Among the records below, find each line containing the word "cycles" and copy it.
DATA EXTRACT Block Start
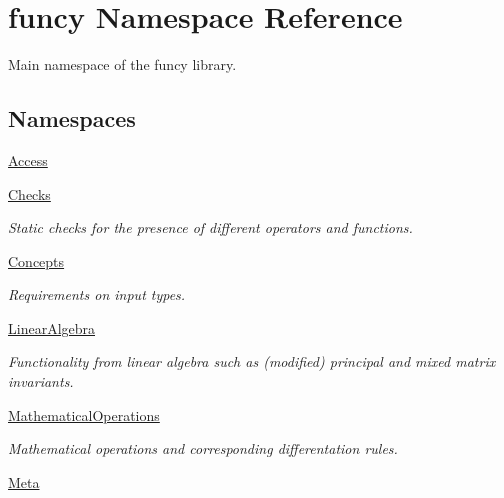 \hypertarget{namespacefuncy}{\section{funcy Namespace Reference}
\label{namespacefuncy}
}


Main namespace of the funcy library.  


\subsection*{Namespaces}
\begin{DoxyCompactItemize}
\item 
\hyperlink{namespacefuncy_1_1Access}{Access}
\item 
\hyperlink{namespacefuncy_1_1Checks}{Checks}
\begin{DoxyCompactList}\small\item\em Static checks for the presence of different operators and functions. \end{DoxyCompactList}\item 
\hyperlink{namespacefuncy_1_1Concepts}{Concepts}
\begin{DoxyCompactList}\small\item\em Requirements on input types. \end{DoxyCompactList}\item 
\hyperlink{namespacefuncy_1_1LinearAlgebra}{Linear\-Algebra}
\begin{DoxyCompactList}\small\item\em Functionality from linear algebra such as (modified) principal and mixed matrix invariants. \end{DoxyCompactList}\item 
\hyperlink{namespacefuncy_1_1MathematicalOperations}{Mathematical\-Operations}
\begin{DoxyCompactList}\small\item\em Mathematical operations and corresponding differentation rules. \end{DoxyCompactList}\item 
\hyperlink{namespacefuncy_1_1Meta}{Meta}
\end{DoxyCompactItemize}
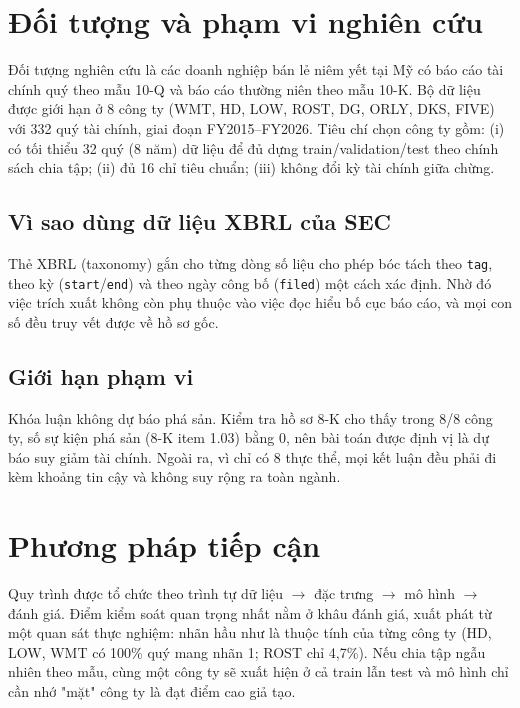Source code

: \section{Đối tượng và phạm vi nghiên cứu}

Đối tượng nghiên cứu là các doanh nghiệp bán lẻ niêm yết tại Mỹ có báo cáo tài chính quý theo mẫu
10-Q và báo cáo thường niên theo mẫu 10-K. Bộ dữ liệu được giới hạn ở 8 công ty (WMT, HD, LOW,
ROST, DG, ORLY, DKS, FIVE) với 332 quý tài chính, giai đoạn FY2015--FY2026. Tiêu chí chọn công ty
gồm: (i) có tối thiểu 32 quý (8 năm) dữ liệu để đủ dựng train/validation/test theo chính sách chia
tập; (ii) đủ 16 chỉ tiêu chuẩn; (iii) không đổi kỳ tài chính giữa chừng.

\subsection{Vì sao dùng dữ liệu XBRL của SEC}

Thẻ XBRL (taxonomy) gắn cho từng dòng số liệu cho phép bóc tách theo \texttt{tag}, theo kỳ
(\texttt{start}/\texttt{end}) và theo ngày công bố (\texttt{filed}) một cách xác định. Nhờ đó việc
trích xuất không còn phụ thuộc vào việc đọc hiểu bố cục báo cáo, và mọi con số đều truy vết được
về hồ sơ gốc.

\subsection{Giới hạn phạm vi}

Khóa luận không dự báo phá sản. Kiểm tra hồ sơ 8-K cho thấy trong 8/8 công ty, số sự kiện phá sản
(8-K item 1.03) bằng 0, nên bài toán được định vị là dự báo suy giảm tài chính. Ngoài ra, vì chỉ có
8 thực thể, mọi kết luận đều phải đi kèm khoảng tin cậy và không suy rộng ra toàn ngành.

\section{Phương pháp tiếp cận}

Quy trình được tổ chức theo trình tự dữ liệu $\rightarrow$ đặc trưng $\rightarrow$ mô hình
$\rightarrow$ đánh giá. Điểm kiểm soát quan trọng nhất nằm ở khâu đánh giá, xuất phát từ một quan
sát thực nghiệm: nhãn hầu như là thuộc tính của từng công ty (HD, LOW, WMT có 100\% quý mang nhãn 1;
ROST chỉ 4,7\%). Nếu chia tập ngẫu nhiên theo mẫu, cùng một công ty sẽ xuất hiện ở cả train lẫn test
và mô hình chỉ cần nhớ "mặt" công ty là đạt điểm cao giả tạo.

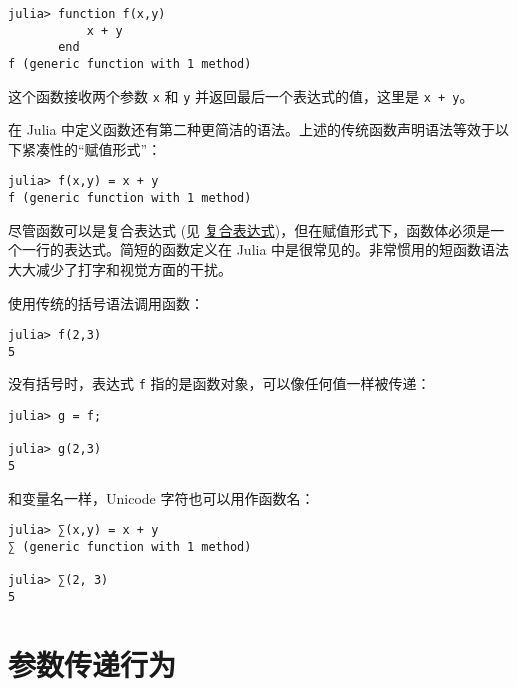 \begin{verbatim}
julia> function f(x,y)
           x + y
       end
f (generic function with 1 method)
\end{verbatim}



这个函数接收两个参数 \texttt{x} 和 \texttt{y} 并返回最后一个表达式的值，这里是 \texttt{x + y}。



在 Julia 中定义函数还有第二种更简洁的语法。上述的传统函数声明语法等效于以下紧凑性的“赋值形式”：




\begin{verbatim}
julia> f(x,y) = x + y
f (generic function with 1 method)
\end{verbatim}



尽管函数可以是复合表达式 (见 \hyperlink{14178955634857450370}{复合表达式})，但在赋值形式下，函数体必须是一个一行的表达式。简短的函数定义在 Julia 中是很常见的。非常惯用的短函数语法大大减少了打字和视觉方面的干扰。



使用传统的括号语法调用函数：




\begin{verbatim}
julia> f(2,3)
5
\end{verbatim}



没有括号时，表达式 \texttt{f} 指的是函数对象，可以像任何值一样被传递：




\begin{verbatim}
julia> g = f;

julia> g(2,3)
5
\end{verbatim}



和变量名一样，Unicode 字符也可以用作函数名：




\begin{verbatim}
julia> ∑(x,y) = x + y
∑ (generic function with 1 method)

julia> ∑(2, 3)
5
\end{verbatim}



\hypertarget{7147748673565495429}{}


\section{参数传递行为}



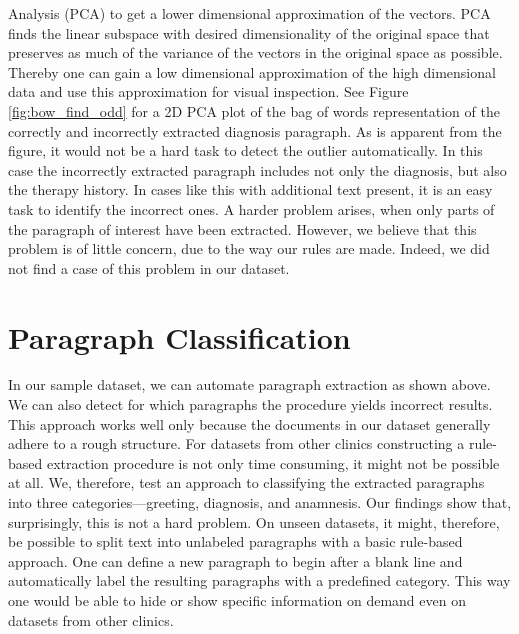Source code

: Analysis (PCA) to get a lower dimensional approximation of the vectors. PCA finds the linear
subspace with desired dimensionality of the original space that preserves as much of the variance of the vectors in the original space as possible. Thereby one can gain a low dimensional approximation of the high dimensional data and use this approximation for visual inspection.
See Figure \ref{fig:bow_find_odd} for a 2D PCA plot of the bag of words representation
of the correctly and incorrectly extracted diagnosis paragraph. As is apparent from the figure, it would not be a
hard task to detect the outlier automatically. In this case the incorrectly
extracted paragraph includes not only the diagnosis, but also the
therapy history. In cases like this with additional text present, it is an easy task to
identify the incorrect ones. A harder problem arises, when only parts
of the paragraph of interest have been extracted. However, we believe
that this problem is of little concern, due to the way our rules are made.
Indeed, we did not find a case
of this problem in our dataset. %





\section{Paragraph Classification}
In our sample dataset, we can automate paragraph extraction as shown above. We can also detect for which paragraphs the procedure yields incorrect results. This approach works well only because the documents in our dataset generally adhere to a rough structure. For datasets from other clinics constructing a rule-based extraction procedure is not only time consuming, it might not be possible at all. We, therefore, test an approach to classifying the extracted paragraphs into three categories---greeting, diagnosis, and anamnesis. Our findings show that, surprisingly, this is not a hard problem. On unseen datasets, it might, therefore, be possible to split text into unlabeled paragraphs with a basic rule-based approach. One can define a new paragraph to begin after a blank line and automatically label the resulting paragraphs with a predefined category. This way one would be able to hide or show specific information on demand even on datasets from other clinics.

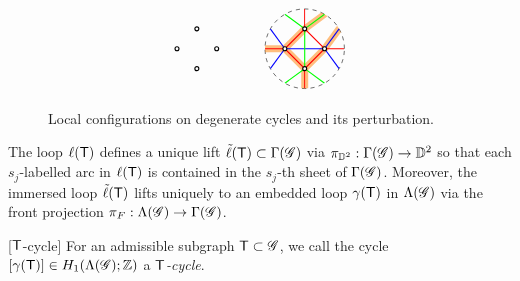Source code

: \begin{figure}
\[\begin{tikzcd}
\begin{tikzpicture}[baseline=-.5ex]
\draw[thick,black,fill=white] (-1/2,0) circle (0.05);
\draw[thick,black,fill=white] (1/2,0) circle (0.05);

\draw[thick,black,fill=white] (0,1/2) circle (0.05);
\draw[thick,black,fill=white] (0,-1/2) circle (0.05);
\end{tikzpicture}
&
\begin{tikzpicture}[baseline=-.5ex]
\draw [dashed] (0,0) circle [radius=1];
\clip (0,0) circle (1);
\draw [color=cyclecolor1, line cap=round, line width=5, opacity=0.5] 
(180:1)--(180:1/2)--(90:1/2)--(60:1) 
(180:1/2) --(270:1/2)--(0:1/2)--(30:1) (270:1/2)--(270:1);

\draw [blue, thick] ({-sqrt(3)/2},1/2)--(-1/2,0);
\draw [blue, thick] ({-sqrt(3)/2},-1/2)--(-1/2,0);
\draw [blue, thick] ({sqrt(3)/2},1/2)--(1/2,0);
\draw [blue, thick] ({sqrt(3)/2},-1/2)--(1/2,0);
\draw [blue, thick] (-1/2,0)--(1/2,0);

\draw [red, thick] (-1,0)--(-1/2,0) to (0,1/2) to (1/2,0)--(1,0);
\draw [red, thick] (-1/2,0) to (0, -1/2) to (1/2,0); 
\draw [red, thick] (0,1) to (0,1/2);
\draw [red, thick] (0,-1) to (0,-1/2);

\draw [green, thick] (-1/2,{sqrt(3)/2}) to (0,1/2) to (0,-1/2) to (-1/2,-{sqrt(3)/2});
\draw [green, thick] (1/2,{sqrt(3)/2})--(0,1/2);
\draw [green, thick] (1/2,-{sqrt(3)/2})--(0,-1/2);


\draw[thick,black,fill=white] (-1/2,0) circle (0.05);
\draw[thick,black,fill=white] (1/2,0) circle (0.05);

\draw[thick,black,fill=white] (0,1/2) circle (0.05);
\draw[thick,black,fill=white] (0,-1/2) circle (0.05);
\end{tikzpicture}
\end{tikzcd}
\]
\caption{Local configurations on degenerate cycles and its perturbation.}
\label{figure:perturbation of admissible subgraphs}
\end{figure}

The loop $\ell(\mathsf{T})$ defines a unique lift $\tilde\ell(\mathsf{T})\subset\Gamma(\mathscr{G})$ via $\pi_{\mathbb{D}^2}:\Gamma(\mathscr{G})\to\mathbb{D}^2$ so that each $s_j$-labelled arc in $\ell(\mathsf{T})$ is contained in the $s_j$-th sheet of $\Gamma(\mathscr{G})$.
Moreover, the immersed loop $\tilde\ell(\mathsf{T})$ lifts uniquely to an embedded loop $\gamma(\mathsf{T})$ in $\Lambda(\mathscr{G})$ via the front projection $\pi_F:\Lambda(\mathscr{G})\to\Gamma(\mathscr{G})$.

\begin{definition}\label{def:one-cycles}[$\mathsf{T}$-cycle]
For an admissible subgraph $\mathsf{T}\subset\mathscr{G}$, we call the cycle $[\gamma(\mathsf{T})]\in H_1(\Lambda(\mathscr{G});\mathbb{Z})$ a \emph{$\mathsf{T}$-cycle}.
\end{definition}

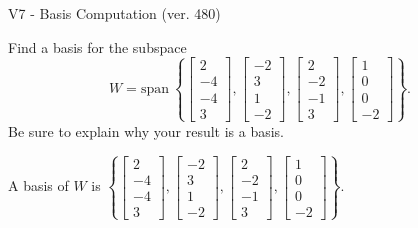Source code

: \begin{exercise}
  \begin{exerciseTitle}V7 - Basis Computation (ver. 480)\end{exerciseTitle}
  \begin{exerciseStatement}
    Find a basis for the subspace 
\[W=\mathrm{span}\ \left\{\left[\begin{array}{r}
2 \\
-4 \\
-4 \\
3
\end{array}\right] , \left[\begin{array}{r}
-2 \\
3 \\
1 \\
-2
\end{array}\right] , \left[\begin{array}{r}
2 \\
-2 \\
-1 \\
3
\end{array}\right] , \left[\begin{array}{r}
1 \\
0 \\
0 \\
-2
\end{array}\right]\right\}.\]
 Be sure to explain why your result is a basis.


  \end{exerciseStatement}
  \begin{exerciseAnswer}
   A basis of \(W\) is  \(\left\{\left[\begin{array}{r}
2 \\
-4 \\
-4 \\
3
\end{array}\right] , \left[\begin{array}{r}
-2 \\
3 \\
1 \\
-2
\end{array}\right] , \left[\begin{array}{r}
2 \\
-2 \\
-1 \\
3
\end{array}\right] , \left[\begin{array}{r}
1 \\
0 \\
0 \\
-2
\end{array}\right]\right\}\).
  


  \end{exerciseAnswer}
\end{exercise}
DATA EXTRACT Block End
> [SOLUTION TO THE PROBLEM]
\caption{Local configurations on degenerate cycles and its perturbation.}
\begin{definition}\label{def:one-cycles}[$\mathsf{T}$-cycle]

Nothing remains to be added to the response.